# Give up work due to illness, husband is on good salary, is benefit means tested?



## CD2005 (28 Apr 2007)

Hi,

Due to illness there is a possibility that I'll have to give up work for some time. 

Since I want to leave my current employment anyway, I was wondering if I left work due to illness and went on the sick would I be means tested for sickness benefit as my husband earns a fairly good salary?
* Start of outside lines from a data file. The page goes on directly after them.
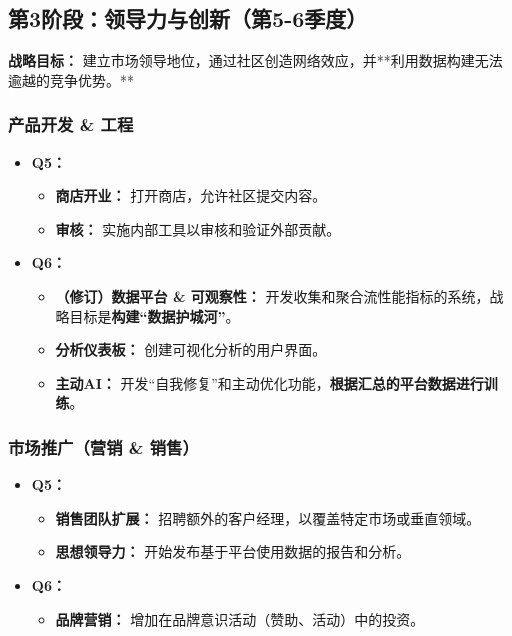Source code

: \documentclass[11pt, a4paper, oneside]{article}
\begin{document}
\subsection{第3阶段：领导力与创新（第5-6季度）}
\textbf{战略目标：} 建立市场领导地位，通过社区创造网络效应，并**利用数据构建无法逾越的竞争优势。**

\subsubsection*{产品开发 \& 工程}
\begin{itemize}[leftmargin=*]
    \item \textbf{Q5：}
    \begin{itemize}
        \item \textbf{商店开业：} 打开商店，允许社区提交内容。
        \item \textbf{审核：} 实施内部工具以审核和验证外部贡献。
    \end{itemize}
    \item \textbf{Q6：}
    \begin{itemize}
        \item \textbf{（修订）数据平台 \& 可观察性：} 开发收集和聚合流性能指标的系统，战略目标是\textbf{构建“数据护城河”}。
        \item \textbf{分析仪表板：} 创建可视化分析的用户界面。
        \item \textbf{主动AI：} 开发“自我修复”和主动优化功能，\textbf{根据汇总的平台数据进行训练}。
    \end{itemize}
\end{itemize}

\subsubsection*{市场推广（营销 \& 销售）}
\begin{itemize}[leftmargin=*]
    \item \textbf{Q5：}
    \begin{itemize}
        \item \textbf{销售团队扩展：} 招聘额外的客户经理，以覆盖特定市场或垂直领域。
        \item \textbf{思想领导力：} 开始发布基于平台使用数据的报告和分析。
    \end{itemize}
    \item \textbf{Q6：}
    \begin{itemize}
        \item \textbf{品牌营销：} 增加在品牌意识活动（赞助、活动）中的投资。
    \end{itemize}
\end{itemize}
\end{document}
I know that under unemployment we would be subject to means testing but cant find anything on welfare/citezen websites that indicates for sickness benefit we would.

Thanks


----------



## ajapale (28 Apr 2007)

Hi CD,

Ive changed the title somewhat to more accurately reflect the question. Let me know if this is ok.

aj


----------



## justsally (28 Apr 2007)

Sickness Benefit is not means tested as it is dependent upon your social welfare contributions. Sorry I can't give you a break-down off hand of the requirements but these should be easy enough to obtain from the Social Welfare site - now that you know what you are looking for. Generally speaking, benefits are not means tested, "allowances" are.

Cheers


----------



## regicide (28 Apr 2007)

If you have enough PRSI contributions and your doctor signs weekly medical certs confirming you are ill then you should be able to get illness benefit.

See this thread :

http://www.askaboutmoney.com/showthread.php?t=53243

reg


----------



## Welfarite (30 Apr 2007)

CD2005 said:


> I know that under unemployment we would be subject to means testing but cant find anything on welfare/citezen websites that indicates for sickness benefit we would.
> 
> Thanks



For your information , in case you recover and are again looking for work, this is not necessarily so. As said by another poster "allowances" are means-tested adn if you qualify for Illness Benfit, you will qualify for Jobseeker's BENEFIT, which is not means tested.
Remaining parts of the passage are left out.